▶ _EXERCISE_:
Copy out each line of the entries where the word "tBodyGyroJerkMag" is present.

Source texts of formatted documents
--- START ---

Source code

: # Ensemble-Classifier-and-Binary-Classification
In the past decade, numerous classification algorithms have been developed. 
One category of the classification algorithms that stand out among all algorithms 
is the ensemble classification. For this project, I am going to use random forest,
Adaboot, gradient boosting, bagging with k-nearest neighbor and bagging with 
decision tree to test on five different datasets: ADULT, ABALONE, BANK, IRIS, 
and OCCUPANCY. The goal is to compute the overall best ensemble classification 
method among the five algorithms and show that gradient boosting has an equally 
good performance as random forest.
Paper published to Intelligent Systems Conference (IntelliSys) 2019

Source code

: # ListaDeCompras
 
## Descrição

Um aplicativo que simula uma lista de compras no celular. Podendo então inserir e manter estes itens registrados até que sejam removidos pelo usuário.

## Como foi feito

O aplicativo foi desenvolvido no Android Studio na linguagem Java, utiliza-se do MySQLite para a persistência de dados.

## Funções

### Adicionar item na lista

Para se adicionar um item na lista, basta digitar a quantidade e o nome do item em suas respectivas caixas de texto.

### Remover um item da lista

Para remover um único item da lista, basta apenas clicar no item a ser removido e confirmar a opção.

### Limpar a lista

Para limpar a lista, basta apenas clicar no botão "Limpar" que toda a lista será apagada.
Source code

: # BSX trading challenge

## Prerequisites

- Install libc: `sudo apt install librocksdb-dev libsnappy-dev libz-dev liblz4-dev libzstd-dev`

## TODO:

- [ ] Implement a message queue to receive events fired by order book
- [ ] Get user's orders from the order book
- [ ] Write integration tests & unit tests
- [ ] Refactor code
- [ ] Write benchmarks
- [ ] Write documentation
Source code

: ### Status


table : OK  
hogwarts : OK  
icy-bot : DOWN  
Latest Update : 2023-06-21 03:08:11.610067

--- END ---
--- START ---

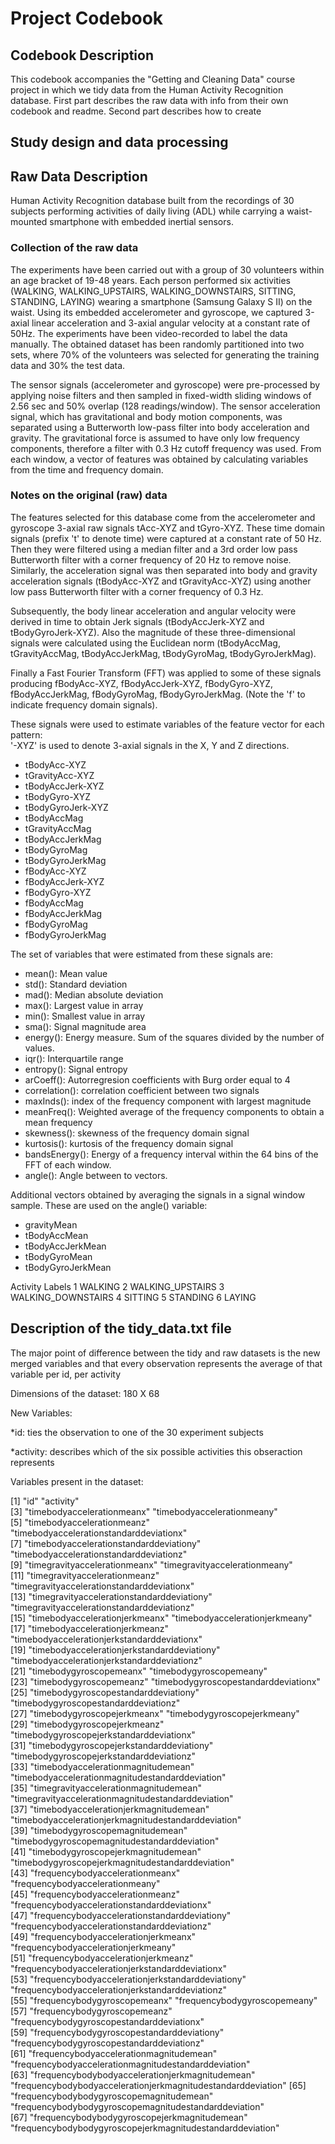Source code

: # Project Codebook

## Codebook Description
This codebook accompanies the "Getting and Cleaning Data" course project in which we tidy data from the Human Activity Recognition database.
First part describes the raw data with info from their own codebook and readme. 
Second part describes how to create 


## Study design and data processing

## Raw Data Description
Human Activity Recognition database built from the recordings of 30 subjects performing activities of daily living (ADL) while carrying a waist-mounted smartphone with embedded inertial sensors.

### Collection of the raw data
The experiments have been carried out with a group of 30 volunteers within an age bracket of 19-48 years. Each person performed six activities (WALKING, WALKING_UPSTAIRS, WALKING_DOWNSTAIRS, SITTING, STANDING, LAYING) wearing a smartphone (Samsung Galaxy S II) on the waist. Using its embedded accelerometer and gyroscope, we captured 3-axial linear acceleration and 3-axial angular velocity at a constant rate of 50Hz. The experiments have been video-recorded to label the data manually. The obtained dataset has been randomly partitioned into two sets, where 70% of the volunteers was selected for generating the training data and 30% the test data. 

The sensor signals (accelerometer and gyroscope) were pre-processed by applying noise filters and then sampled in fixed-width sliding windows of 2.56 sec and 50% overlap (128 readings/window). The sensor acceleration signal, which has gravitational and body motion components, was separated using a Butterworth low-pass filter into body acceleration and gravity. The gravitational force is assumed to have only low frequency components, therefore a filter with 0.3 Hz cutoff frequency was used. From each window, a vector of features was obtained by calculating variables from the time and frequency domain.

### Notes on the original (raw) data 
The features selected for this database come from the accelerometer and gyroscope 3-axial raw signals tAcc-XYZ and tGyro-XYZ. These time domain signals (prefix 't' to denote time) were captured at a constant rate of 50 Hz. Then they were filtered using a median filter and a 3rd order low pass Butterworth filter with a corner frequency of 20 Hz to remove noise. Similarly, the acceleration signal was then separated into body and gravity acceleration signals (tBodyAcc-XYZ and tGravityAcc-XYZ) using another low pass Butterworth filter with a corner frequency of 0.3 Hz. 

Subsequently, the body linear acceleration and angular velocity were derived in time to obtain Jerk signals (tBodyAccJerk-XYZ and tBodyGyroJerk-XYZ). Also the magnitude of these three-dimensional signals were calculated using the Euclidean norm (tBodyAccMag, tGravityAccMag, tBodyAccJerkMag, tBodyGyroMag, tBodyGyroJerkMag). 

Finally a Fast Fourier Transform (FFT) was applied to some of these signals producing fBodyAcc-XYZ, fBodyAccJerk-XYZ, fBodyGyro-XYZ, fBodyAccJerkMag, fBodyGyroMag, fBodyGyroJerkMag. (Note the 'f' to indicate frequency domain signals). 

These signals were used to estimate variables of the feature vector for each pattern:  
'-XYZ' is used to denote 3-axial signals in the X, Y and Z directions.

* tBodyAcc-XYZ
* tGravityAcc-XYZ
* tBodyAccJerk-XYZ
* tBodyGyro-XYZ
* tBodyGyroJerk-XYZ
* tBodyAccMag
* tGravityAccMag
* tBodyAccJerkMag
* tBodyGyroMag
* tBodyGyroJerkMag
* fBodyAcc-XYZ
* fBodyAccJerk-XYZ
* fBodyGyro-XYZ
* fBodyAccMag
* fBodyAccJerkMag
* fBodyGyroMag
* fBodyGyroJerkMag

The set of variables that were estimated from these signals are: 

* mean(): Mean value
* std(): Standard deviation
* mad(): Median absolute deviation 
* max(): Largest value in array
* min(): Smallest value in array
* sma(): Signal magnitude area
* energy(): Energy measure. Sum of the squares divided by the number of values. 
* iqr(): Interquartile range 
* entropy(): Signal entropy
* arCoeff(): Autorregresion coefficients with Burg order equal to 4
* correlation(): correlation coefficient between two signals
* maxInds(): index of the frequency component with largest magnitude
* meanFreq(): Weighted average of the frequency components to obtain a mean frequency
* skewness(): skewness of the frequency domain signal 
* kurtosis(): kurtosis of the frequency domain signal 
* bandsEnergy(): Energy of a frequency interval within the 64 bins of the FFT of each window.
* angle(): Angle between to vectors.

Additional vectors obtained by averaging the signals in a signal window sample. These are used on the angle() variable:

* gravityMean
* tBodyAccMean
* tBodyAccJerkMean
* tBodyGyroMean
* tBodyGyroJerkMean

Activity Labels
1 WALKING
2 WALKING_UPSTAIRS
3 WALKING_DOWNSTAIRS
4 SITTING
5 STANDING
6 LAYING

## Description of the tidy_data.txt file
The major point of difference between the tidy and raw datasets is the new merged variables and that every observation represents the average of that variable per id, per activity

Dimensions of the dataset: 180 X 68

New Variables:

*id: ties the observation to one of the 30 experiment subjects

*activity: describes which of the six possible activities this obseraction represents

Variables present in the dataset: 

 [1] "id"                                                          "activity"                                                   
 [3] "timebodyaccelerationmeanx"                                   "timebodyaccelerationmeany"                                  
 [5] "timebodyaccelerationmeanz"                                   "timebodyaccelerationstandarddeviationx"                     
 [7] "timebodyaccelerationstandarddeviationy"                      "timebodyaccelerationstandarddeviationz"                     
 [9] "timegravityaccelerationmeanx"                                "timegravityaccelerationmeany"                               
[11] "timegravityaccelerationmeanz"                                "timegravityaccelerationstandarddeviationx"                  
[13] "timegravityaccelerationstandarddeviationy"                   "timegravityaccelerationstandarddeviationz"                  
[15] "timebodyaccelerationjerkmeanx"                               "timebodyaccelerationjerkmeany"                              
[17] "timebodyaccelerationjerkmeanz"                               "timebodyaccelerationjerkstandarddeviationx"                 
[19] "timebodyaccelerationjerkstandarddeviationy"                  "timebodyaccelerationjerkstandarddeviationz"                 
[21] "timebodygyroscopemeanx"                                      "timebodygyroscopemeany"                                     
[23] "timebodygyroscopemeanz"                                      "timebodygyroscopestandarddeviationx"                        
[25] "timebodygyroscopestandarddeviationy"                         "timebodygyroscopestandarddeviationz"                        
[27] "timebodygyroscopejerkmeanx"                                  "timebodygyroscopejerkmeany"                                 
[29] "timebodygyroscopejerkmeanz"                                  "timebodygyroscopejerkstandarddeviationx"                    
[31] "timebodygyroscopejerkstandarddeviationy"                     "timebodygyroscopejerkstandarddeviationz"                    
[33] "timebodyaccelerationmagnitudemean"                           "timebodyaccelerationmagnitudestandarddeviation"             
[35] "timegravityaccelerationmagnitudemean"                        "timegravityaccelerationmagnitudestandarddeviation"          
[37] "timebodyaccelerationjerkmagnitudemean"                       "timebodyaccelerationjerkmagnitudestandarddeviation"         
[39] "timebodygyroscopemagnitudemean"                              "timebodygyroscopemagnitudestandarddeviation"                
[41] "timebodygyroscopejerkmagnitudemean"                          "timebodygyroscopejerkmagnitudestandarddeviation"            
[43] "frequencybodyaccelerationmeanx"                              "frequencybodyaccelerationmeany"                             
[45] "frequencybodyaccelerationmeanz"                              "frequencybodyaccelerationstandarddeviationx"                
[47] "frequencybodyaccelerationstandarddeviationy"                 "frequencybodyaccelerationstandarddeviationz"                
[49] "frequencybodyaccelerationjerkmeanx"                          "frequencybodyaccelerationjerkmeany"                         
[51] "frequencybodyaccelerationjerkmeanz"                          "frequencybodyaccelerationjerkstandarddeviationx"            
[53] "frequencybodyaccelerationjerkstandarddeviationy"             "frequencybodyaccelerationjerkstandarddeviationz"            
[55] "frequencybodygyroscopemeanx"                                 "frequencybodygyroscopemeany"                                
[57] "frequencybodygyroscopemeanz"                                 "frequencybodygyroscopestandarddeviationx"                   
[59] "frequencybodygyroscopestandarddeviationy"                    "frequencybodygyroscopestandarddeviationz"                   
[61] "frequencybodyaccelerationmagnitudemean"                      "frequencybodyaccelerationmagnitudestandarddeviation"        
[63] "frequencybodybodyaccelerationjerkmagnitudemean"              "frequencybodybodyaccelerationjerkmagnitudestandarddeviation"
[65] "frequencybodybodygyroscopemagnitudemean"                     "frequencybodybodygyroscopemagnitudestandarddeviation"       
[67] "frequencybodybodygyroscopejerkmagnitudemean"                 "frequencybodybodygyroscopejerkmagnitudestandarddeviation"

--- END ---
--- START ---

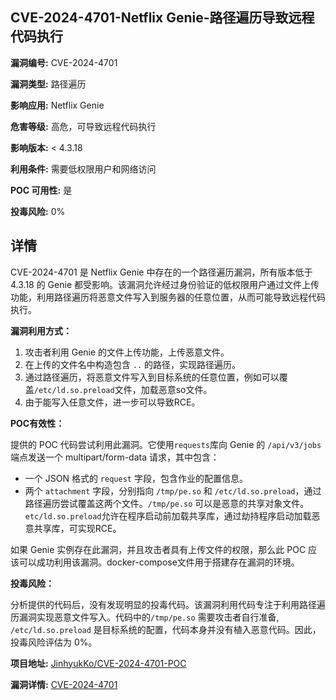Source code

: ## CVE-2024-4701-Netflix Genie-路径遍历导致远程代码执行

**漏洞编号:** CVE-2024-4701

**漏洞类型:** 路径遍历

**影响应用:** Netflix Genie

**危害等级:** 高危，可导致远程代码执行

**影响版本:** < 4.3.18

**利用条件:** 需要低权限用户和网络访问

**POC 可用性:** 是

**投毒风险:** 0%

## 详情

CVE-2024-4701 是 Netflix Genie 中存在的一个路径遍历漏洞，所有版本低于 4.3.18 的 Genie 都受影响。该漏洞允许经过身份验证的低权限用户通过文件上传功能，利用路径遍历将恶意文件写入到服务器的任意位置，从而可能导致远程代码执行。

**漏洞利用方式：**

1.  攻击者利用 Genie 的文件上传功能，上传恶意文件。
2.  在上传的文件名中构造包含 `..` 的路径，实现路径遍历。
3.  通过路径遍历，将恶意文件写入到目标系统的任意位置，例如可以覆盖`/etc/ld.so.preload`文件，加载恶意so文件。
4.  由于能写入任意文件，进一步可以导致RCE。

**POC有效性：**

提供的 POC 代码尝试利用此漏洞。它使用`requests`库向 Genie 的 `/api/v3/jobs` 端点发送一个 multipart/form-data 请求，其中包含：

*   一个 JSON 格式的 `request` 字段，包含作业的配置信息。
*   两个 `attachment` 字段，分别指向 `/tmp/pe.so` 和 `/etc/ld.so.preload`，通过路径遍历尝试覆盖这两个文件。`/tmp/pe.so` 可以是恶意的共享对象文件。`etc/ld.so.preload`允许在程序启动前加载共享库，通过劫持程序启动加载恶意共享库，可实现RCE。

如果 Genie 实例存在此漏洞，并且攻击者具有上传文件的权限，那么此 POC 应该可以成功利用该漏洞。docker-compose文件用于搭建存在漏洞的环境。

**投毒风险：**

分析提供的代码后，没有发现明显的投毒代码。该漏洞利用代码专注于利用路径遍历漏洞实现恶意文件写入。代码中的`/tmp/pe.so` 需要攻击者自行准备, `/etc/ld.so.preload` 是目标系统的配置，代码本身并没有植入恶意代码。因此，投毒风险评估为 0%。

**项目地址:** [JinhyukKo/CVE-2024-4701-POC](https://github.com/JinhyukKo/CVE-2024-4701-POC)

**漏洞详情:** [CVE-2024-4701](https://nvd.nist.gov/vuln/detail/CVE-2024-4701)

--- END ---

▶ _ANSWER TO THIS TASK_:
Subsequently, the body linear acceleration and angular velocity were derived in time to obtain Jerk signals (tBodyAccJerk-XYZ and tBodyGyroJerk-XYZ). Also the magnitude of these three-dimensional signals were calculated using the Euclidean norm (tBodyAccMag, tGravityAccMag, tBodyAccJerkMag, tBodyGyroMag, tBodyGyroJerkMag). 
* tBodyGyroJerkMag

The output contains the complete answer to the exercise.